Enquanto o indivíduo morre, o Estado, através de abstrações, permanece. Isto
é, apesar do Estado grego morrer com o povo grego, ele permance
historicamente. Sua “morte”, deu lugar, concordando com Hegel, a outro
Estado mais perfeito, mais consciente de si e tendo seus indívíduos com o
conceito da Idéia de Liberdade mais aflorado e rígido.
Por se tratar apenas de um texto de apontamentos sobre a referida obra de
Hegel, pararemos por aqui. Entretanto, deixaremos uma última citação de
Hegel que confirma a enorme função que o Estado tem para seu sistema
filosófico: “O Estado é a realização da Liberdade, do objetivo final
absoluto, e existe por si mesmo. Todo o valor que tem o homem, toda sua
realidade espiritual, ele só a tem através do Estado.(HEGEL, 2001:90)
Bibliografia:
HEGEL, G.W.F. A Razão na História – Uma Introdução geral à Filosofia da
História. Trad. Beatriz Sidou. São Paulo. Ed. Centauro. 2001
[1] Este princípio é de que a Razão sempre esteve no mundo.

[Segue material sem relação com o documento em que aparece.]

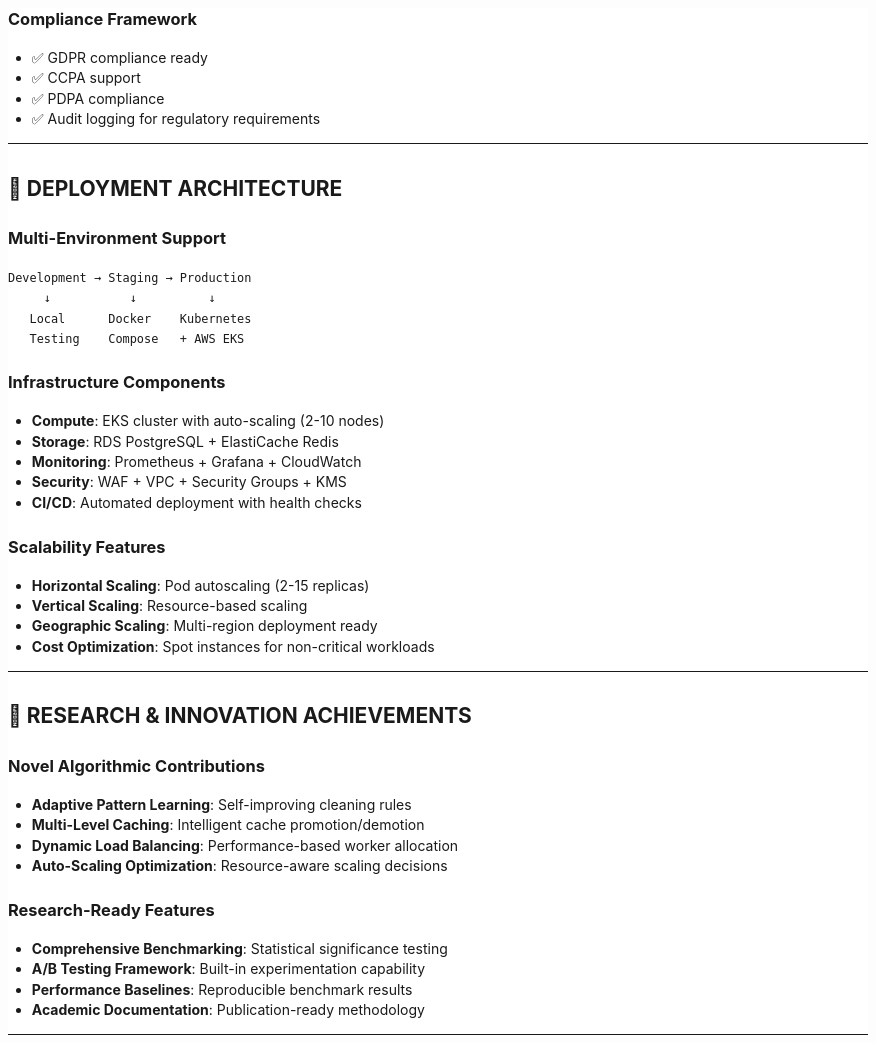 ### Compliance Framework
- ✅ GDPR compliance ready
- ✅ CCPA support
- ✅ PDPA compliance
- ✅ Audit logging for regulatory requirements

---

## 🚀 DEPLOYMENT ARCHITECTURE

### Multi-Environment Support
```
Development → Staging → Production
     ↓           ↓          ↓
   Local      Docker    Kubernetes
   Testing    Compose   + AWS EKS
```

### Infrastructure Components
- **Compute**: EKS cluster with auto-scaling (2-10 nodes)
- **Storage**: RDS PostgreSQL + ElastiCache Redis
- **Monitoring**: Prometheus + Grafana + CloudWatch
- **Security**: WAF + VPC + Security Groups + KMS
- **CI/CD**: Automated deployment with health checks

### Scalability Features
- **Horizontal Scaling**: Pod autoscaling (2-15 replicas)
- **Vertical Scaling**: Resource-based scaling
- **Geographic Scaling**: Multi-region deployment ready
- **Cost Optimization**: Spot instances for non-critical workloads

---

## 🎯 RESEARCH & INNOVATION ACHIEVEMENTS

### Novel Algorithmic Contributions
- **Adaptive Pattern Learning**: Self-improving cleaning rules
- **Multi-Level Caching**: Intelligent cache promotion/demotion
- **Dynamic Load Balancing**: Performance-based worker allocation
- **Auto-Scaling Optimization**: Resource-aware scaling decisions

### Research-Ready Features
- **Comprehensive Benchmarking**: Statistical significance testing
- **A/B Testing Framework**: Built-in experimentation capability
- **Performance Baselines**: Reproducible benchmark results
- **Academic Documentation**: Publication-ready methodology

---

[2] Já mencionamos que a Razão é condição lógica do mundo. No texto em
questão, Razão, Deus e Idéia são conceitos de mesmas qualidades. Portanto,
Idéia é, obviamente, fundamento lógico para criação do mundo.
[3] Sabemos que Hegel nunca mencionou termos como tese, síntese e antítese.
Porém, para esclarecer essa árida passagem do texto, optamos por esses
vocábulos tão comuns quando se trata em explicar a dialética hegeliana.